Title: Seducing the Sorcerer
Author: Lee Welch
Length: 261 Pages
Category: Fantasy Romance
Rating: 5 Stars
At a Glance: The politics and intrigue that bring this story home has such a sweet and surprising resolution, so lovely and heartwarming that it made my heart fizzy and light with happiness. This is such a feel-good story with a little teeth to it to keep things interesting. Definitely a success in the happily ever after department.
Reviewed By: Lisa
Blurb: Homeless and jobless, Fenn Todd has nearly run out of hope. All he has left is his longing for horses and the strength of his own two hands. But when he’s cheated into accepting a very ugly sackcloth horse, he’s catapulted into a world of magic, politics and desire.
Fenn’s invited to stay at the black tower, home of the most terrifying man in the realm: Morgrim, the court sorcerer. Morgrim has a reputation as a scheming villain, but he seems surprisingly charming—and sexy—and Fenn falls hard for him.
However, nothing is as it seems and everyone at the tower is lying about something. Beset by evil hexes, violent political intrigue and a horse that eats eiderdowns, Fenn must make the hardest choices of his life.
Can a plain man like Fenn ever find true love with a scheming sorcerer?
Review: Hapless, aimless, and friendless are a few more “-less”es that can be added to “homeless and jobless” to describe the dearest, sweetest Fenn Todd, and Lee Welch doesn’t waste a moment in garnering sympathy for her character when his story begins. Fenn is as down on his luck as a man can possibly be, sleeping wherever he happens to lie down on any given night, drinking himself into a stupor when he has a coin or two to spare, and taking odd jobs here and there to earn that coin. In fact, when the story opens, that’s where we find Fenn—hungover and unkempt, waking up in the woods after sleeping off a drinking binge and wondering if life is even worth the living anymore. When he winds up being offered a random job digging a cesspit on a farm he comes across in his wandering, the offer of a meal, a bit of pocket money, and the promise of a horse thrown into the bargain was too much to resist in exchange for a few hours’ manual labor. Despite the fact he knew the offer of the horse was too good to be true and he was going to get cheated.
And the horse? Well, it is unique, to say the very least. Whether he was cheated or not plays out as the story unfolds.
As protagonists go, Fenn isn’t the run-of-the-mill sort, and I loved him for that all the more. He is rough around the edges, but a gentle giant, humble, kind, and though he might not have thought this about himself, he is honorable through and through, regardless of an incident from his past that still dogs his footsteps. He loves horses to a fault, which plays into who Fenn is to a great extent—the levels to which he cares for and adores them figures prominently in the story in a lovely moment of vulnerability for him—and so his horse, which is held together by nothing more than magic and thread, a horse that eats old sack cloth, eiderdown blankets, dirty socks . . ., while not one he is proud of at first (in fact, he’s downright humiliated by it) becomes beautiful and special and irreplaceable to him for a variety of reasons. The horse also becomes a sticking point between Fenn and Morgrim, the court sorcerer.

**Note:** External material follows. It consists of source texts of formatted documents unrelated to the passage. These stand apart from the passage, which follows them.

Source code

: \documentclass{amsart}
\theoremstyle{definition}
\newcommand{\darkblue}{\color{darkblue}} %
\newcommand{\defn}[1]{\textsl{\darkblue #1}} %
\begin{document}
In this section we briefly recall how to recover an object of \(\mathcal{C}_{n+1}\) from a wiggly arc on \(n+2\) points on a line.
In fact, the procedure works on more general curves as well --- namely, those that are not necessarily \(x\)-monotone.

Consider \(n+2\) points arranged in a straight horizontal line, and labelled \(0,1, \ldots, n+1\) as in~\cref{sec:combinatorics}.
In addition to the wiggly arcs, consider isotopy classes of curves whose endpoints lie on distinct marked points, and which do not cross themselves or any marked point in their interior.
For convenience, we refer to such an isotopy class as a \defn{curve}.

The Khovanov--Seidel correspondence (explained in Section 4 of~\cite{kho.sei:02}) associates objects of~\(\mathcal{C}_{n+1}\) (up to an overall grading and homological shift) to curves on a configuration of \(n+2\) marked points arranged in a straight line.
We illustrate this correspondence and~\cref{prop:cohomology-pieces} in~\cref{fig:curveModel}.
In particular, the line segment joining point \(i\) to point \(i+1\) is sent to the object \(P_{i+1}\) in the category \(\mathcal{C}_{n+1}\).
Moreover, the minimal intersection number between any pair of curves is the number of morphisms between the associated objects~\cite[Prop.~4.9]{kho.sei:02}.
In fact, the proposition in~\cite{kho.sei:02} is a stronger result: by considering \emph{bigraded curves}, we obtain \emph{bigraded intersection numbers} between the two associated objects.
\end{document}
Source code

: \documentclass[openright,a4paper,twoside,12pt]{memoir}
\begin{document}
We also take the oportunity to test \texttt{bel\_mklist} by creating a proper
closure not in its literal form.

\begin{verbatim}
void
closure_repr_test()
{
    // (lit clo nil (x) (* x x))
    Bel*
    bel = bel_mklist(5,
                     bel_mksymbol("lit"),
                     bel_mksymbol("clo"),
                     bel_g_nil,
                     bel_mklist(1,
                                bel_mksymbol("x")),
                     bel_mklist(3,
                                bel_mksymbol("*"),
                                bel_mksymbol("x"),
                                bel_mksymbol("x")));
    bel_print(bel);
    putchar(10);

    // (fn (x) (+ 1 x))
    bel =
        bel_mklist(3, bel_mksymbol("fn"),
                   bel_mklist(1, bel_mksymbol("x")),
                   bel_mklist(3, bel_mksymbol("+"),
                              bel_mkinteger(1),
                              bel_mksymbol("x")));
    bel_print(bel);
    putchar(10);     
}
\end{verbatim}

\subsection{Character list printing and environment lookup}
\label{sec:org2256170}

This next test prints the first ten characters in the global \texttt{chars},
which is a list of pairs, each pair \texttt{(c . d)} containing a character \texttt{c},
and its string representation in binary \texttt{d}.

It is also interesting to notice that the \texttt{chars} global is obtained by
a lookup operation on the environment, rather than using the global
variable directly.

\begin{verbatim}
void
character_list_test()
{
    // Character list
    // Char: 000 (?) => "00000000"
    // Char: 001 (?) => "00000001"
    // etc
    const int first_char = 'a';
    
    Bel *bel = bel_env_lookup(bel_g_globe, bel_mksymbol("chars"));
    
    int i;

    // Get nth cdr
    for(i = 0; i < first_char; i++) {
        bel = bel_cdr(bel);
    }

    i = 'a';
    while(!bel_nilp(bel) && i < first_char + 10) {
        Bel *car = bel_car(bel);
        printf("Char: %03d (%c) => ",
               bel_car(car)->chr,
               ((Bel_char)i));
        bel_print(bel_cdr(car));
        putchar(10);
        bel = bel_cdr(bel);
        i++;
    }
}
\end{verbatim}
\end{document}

The charm and adorability of this horse is, frankly, off the charts, and Lee Welch put her whole imagination into it, and the story overall. There’s more to this very special equine than meets the eye, and Morgrim is the one who tells Fenn precisely what it is, though Morgrim can’t fill in all the blanks in its origin story, which is an enticement of sorts for Fenn because Morgrim has an abundant library and how can people not bond over books??? Impossible. The two men meeting for the first time isn’t what anyone would call love at first sight: there’s too much suspicion and mistrust there on Morgrim’s part (rightly so), and no little of it on Fenn’s too (rightly so), considering all the rumors he’s heard about Morgrim over the years.
The beauty of this romance is watching Fenn and Morgrim begin to thaw and to trust each other and, of course, their attraction to each other builds exponentially along the way. But there’s a secret Morgrim has been keeping that will eventually trigger a literal flight response in Fenn, and the political friction that’s been festering eventually boils over, which impacts both men and drives the point home that their relationship has become about far more than their physical compatibility. Even the intrigue that brings this all home has such a sweet and surprising resolution, so lovely and heartwarming that it made my heart fizzy and light with happiness.
Seducing the Sorcerer epitomizes the definition of a feel-good story, but with a little teeth to it to keep things interesting. Definitely a success in the happily ever after department.